While novices can transmit their work to other technical and non-technical readers by HTML file format or the proprietary Storyspace 2 file format, the Storyspace 2 Reader is required for reading the Storyspace 2 file on the Mac or PC Operating System. With the free Storyspace 2 reader, people reading the documents can only edit the documents if they have the commercial version of the software. That limitation could cause problems if the user has changed the directory structures.

Recently, I had to create a dataflow diagram and this application would have simplified the documentation process of the systems behaviors. Against my will, I had to use Microsoft PowerPoint to finish my document. The text outline function and other viewing windows are far superior to the elementary outline capabilities of PowerPoint. I am pleased with Storyspace's operation and memory management, while I expect the addition of more functionality in later releases. Storyscape works on the net and the development process will be enhanced once certain conversion boundaries are broken and the toolbox is expanded.

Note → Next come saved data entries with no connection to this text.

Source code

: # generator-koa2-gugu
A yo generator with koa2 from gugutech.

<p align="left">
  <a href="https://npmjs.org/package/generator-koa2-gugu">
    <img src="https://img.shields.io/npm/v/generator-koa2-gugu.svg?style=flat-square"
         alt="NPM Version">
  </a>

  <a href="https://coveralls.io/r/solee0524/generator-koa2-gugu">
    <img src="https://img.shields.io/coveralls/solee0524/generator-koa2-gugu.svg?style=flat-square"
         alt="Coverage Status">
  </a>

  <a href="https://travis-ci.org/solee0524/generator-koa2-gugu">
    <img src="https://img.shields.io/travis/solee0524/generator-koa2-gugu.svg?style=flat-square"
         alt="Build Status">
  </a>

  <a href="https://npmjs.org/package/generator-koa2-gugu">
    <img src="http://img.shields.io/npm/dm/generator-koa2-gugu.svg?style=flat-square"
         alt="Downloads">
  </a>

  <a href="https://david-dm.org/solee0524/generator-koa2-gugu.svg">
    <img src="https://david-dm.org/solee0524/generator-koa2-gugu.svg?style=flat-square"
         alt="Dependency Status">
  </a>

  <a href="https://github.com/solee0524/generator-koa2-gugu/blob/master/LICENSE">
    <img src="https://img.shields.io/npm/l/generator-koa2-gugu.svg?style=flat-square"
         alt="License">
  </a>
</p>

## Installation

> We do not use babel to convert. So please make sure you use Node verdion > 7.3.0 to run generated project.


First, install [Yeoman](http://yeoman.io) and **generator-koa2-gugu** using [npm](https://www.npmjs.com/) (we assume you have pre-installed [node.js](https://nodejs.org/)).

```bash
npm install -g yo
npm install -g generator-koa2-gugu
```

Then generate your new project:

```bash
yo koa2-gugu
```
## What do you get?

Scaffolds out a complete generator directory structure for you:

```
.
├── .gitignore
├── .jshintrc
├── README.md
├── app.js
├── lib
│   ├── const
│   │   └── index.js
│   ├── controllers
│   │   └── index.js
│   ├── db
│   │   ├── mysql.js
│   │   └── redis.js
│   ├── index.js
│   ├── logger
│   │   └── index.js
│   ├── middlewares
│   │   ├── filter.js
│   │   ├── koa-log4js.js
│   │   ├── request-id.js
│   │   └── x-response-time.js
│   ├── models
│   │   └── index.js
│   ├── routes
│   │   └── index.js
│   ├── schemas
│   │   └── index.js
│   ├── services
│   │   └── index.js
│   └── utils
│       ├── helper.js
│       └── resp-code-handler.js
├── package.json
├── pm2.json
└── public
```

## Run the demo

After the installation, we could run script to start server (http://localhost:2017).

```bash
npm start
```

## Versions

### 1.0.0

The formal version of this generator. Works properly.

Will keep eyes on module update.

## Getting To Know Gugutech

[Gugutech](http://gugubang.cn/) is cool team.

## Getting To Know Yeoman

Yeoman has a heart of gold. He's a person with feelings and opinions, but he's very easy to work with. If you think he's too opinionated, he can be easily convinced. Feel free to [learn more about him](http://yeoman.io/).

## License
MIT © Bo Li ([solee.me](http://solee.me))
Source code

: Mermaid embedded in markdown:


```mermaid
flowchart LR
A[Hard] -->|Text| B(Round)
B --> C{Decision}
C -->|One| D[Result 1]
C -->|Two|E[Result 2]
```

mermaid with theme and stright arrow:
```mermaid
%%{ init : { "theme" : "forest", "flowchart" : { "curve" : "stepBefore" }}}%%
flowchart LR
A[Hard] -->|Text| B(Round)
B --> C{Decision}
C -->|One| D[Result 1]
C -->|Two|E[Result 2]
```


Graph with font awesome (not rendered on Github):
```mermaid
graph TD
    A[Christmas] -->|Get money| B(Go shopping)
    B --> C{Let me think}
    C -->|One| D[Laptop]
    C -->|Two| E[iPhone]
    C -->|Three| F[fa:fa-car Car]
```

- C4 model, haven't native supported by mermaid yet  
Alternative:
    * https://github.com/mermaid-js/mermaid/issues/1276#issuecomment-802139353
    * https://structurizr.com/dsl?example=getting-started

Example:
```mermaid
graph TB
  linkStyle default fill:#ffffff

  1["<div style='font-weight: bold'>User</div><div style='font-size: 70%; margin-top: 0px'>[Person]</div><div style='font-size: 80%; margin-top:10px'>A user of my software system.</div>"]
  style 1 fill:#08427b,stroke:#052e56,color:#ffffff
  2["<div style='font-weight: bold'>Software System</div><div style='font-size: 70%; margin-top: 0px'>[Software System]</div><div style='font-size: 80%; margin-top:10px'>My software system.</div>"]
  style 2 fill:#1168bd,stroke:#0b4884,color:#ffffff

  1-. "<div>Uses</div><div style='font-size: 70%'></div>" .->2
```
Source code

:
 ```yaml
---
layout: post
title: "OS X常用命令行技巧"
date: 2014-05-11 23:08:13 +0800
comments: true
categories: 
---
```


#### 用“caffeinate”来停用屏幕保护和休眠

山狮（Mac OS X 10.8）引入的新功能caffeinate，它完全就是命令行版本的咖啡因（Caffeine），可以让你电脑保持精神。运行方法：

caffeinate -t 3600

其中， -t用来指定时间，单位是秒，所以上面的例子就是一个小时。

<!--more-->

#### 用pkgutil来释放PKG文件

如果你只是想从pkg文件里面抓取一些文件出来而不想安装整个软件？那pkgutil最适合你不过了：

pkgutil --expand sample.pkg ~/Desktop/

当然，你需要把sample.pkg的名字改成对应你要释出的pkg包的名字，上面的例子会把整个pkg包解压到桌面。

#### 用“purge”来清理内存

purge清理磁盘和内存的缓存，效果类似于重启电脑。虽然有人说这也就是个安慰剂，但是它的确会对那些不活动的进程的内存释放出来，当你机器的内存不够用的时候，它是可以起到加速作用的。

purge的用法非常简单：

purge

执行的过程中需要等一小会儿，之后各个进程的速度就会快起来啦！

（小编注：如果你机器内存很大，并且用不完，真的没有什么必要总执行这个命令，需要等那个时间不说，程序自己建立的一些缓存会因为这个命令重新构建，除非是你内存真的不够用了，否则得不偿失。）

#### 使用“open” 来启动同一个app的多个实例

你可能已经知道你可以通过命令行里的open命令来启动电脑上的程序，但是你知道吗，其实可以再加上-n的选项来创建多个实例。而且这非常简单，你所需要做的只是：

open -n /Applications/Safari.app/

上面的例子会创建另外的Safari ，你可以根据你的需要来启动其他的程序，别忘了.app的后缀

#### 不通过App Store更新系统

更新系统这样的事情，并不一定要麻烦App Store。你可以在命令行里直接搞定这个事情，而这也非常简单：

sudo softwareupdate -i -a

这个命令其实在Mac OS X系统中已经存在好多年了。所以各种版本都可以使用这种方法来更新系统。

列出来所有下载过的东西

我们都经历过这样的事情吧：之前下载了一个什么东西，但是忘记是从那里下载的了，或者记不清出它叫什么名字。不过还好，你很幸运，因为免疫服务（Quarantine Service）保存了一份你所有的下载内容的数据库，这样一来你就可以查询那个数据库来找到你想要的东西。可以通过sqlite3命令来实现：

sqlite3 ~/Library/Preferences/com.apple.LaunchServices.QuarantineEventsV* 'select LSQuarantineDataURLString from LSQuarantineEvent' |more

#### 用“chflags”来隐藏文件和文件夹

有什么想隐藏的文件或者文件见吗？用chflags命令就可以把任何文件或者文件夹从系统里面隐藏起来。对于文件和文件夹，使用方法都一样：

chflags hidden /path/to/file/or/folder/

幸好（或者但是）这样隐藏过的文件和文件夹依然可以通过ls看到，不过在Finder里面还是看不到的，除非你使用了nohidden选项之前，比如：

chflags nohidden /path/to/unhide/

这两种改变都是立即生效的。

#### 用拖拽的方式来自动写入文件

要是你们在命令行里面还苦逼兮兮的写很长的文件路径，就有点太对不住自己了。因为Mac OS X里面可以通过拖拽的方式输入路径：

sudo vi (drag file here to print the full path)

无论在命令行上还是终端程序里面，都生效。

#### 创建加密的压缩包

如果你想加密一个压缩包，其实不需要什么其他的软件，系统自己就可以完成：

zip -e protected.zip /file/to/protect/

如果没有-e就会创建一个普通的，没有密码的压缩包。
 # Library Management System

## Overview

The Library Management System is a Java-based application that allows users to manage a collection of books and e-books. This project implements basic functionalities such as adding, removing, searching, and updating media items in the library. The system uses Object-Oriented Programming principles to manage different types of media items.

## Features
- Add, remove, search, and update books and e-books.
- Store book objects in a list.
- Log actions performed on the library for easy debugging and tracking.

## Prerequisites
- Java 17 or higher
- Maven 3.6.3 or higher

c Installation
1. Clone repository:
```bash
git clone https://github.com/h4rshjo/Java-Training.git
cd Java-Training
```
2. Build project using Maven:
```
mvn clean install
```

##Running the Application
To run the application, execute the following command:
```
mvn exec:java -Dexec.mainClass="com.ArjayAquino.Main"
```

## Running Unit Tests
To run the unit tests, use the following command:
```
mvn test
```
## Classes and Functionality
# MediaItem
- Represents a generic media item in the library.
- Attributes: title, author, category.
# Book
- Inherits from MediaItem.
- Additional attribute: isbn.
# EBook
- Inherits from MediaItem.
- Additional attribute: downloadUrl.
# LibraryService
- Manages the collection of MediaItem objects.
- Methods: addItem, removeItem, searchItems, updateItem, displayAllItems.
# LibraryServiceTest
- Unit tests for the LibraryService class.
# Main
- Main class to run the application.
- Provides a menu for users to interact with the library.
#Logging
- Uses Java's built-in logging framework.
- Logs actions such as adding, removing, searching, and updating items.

  • Drag and Drop functionality with external multimedia
  • Small application size and good memory management
  • HTML conversion of Storyspace documents
  • Adequate Toolbox
  • A lot of software documentation
  • Web site with useful information and software user experiences with their Storyspace creations
  • Free Storyspace reader with commercial version so users can distribute the reader with their Storyspace documents


  • Some Storyspace functionality is lost during the HTML conversion.